When it comes to the impact of the ongoing coronavirus pandemic that has engulfed the world, Australia has fared much better than most of its contemporaries. While the lockdowns imposed to contain the spread of COVID-19 had an adverse impact on all levels of society. Australia’s robust economy has bounced back quickly from the initial impact of the virus.
According to Australian entrepreneur, Darren Herft, “We have managed to contain the sporadic outbreaks that have had a crippling effect on the private equity market in many countries around the world. That is highly commendable.”
Even so, the curbs on international travel have resulted in a significant decline in the rate of foreign capital flow into the country.
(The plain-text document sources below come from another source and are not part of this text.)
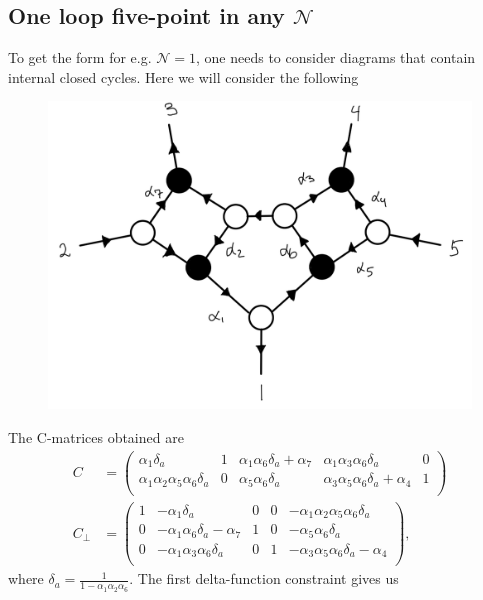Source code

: \documentclass[letter,11pt]{article}
\begin{document}
\subsection{One loop five-point in any $\mathcal{N}$}
To get the form for e.g. $\mathcal{N}=1$, one needs to consider diagrams that contain internal closed  cycles. Here we will consider the following
\begin{figure}[H]
	\centering
	\includegraphics[width=0.5\linewidth]{5pt3l_2}
	\caption{}
	\label{fig:5pt3l_2}
\end{figure}
The C-matrices obtained are
\begin{equation}
	\begin{aligned}
		C
		&=\left(
		\begin{array}{ccccc}
			\alpha _1 \delta_a & 1 & \alpha _1 \alpha _6 \delta_a+\alpha _7 & \alpha _1 \alpha _3 \alpha _6 \delta_a & 0 \\
			\alpha _1 \alpha _2 \alpha _5 \alpha _6 \delta_a & 0 & \alpha _5 \alpha _6 \delta_a & \alpha _3 \alpha _5 \alpha _6 \delta_a+\alpha _4 & 1 \\
		\end{array}
		\right)\\
		C_\perp&=
		\left(
		\begin{array}{ccccc}
			1 & -\alpha _1\delta_a & 0 & 0 & -\alpha _1 \alpha _2 \alpha _5 \alpha _6 \delta_a \\
0 & -\alpha _1 \alpha _6 \delta_a-\alpha _7 & 1 & 0 & -\alpha _5 \alpha _6 \delta_a \\
0 & -\alpha _1 \alpha _3 \alpha _6 \delta_a & 0 & 1 & -\alpha _3 \alpha _5 \alpha _6 \delta_a-\alpha _4 \\
		\end{array}
		\right),
	\end{aligned}
\end{equation}
where $\delta_a=\frac{1}{1-\alpha_1\alpha_2\alpha_6}$. The first delta-function constraint gives us
\end{document}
“The loss of foreign investment has slowed things down but as the vaccination programs progress and regulations loosen, investment in private equity is bound to rise again”, says Darren Herft.
With the lack of physical travel and the inability to meet international business partners. Australians involved in the private equity arena have found creative ways to communicate and broker deals.
Darren Herft contends that the number of deals negotiated over video conferences has seen a meteoric rise and the efficiency of doing so may even replace older, more intensive ways of conducting business in the country.
The veteran private equity investor believes that policy decisions taken by the government are also responsible for the slowdown.
“There are reasons for the short-term economic decline we’re seeing, apart from the physical limitations that firms have to contend with,” says Darren Herft.
Like many other countries, Australia constricted its foreign investment approval guidelines to protect the national interest and prevent opportunistic foreign investors from taking undue advantage of local businesses reeling under pressure from the pandemic.
“As soon as the pandemic hit, all foreign investments were required to obtain special approval from the federal government,” explains Darren Herft.
These changes were reversed only recently, and previous limits have now been restored.
Darren Herft is of the opinion that vaccination programs in Australia as well as across the rest of the world are exceeding expectations and that it bodes well for the global economy.
“As international airlines gear up to tackle the inevitable influx of travelers, I fully expect the latter half of 2021 to experience a substantial boom in private equity,” he adds.
He also thinks that Australia’s competent handling of the crisis, coupled with its stable socioeconomic position makes it an enticing investment prospect for foreign investors looking to grow their capital.
“The intensely competitive home markets in America and Europe have inflated prices and costs.”
Herft thinks this works to Australia’s advantage as it presents firms with lucrative opportunities.
He also believes that the exchange value between their currencies and the Australian dollar gives them a reason to see the country as a promising prospect.
“All indicators point to the fact that we will continue with the trend of attracting offshore private equity firms based in Europe and America,” says Herft.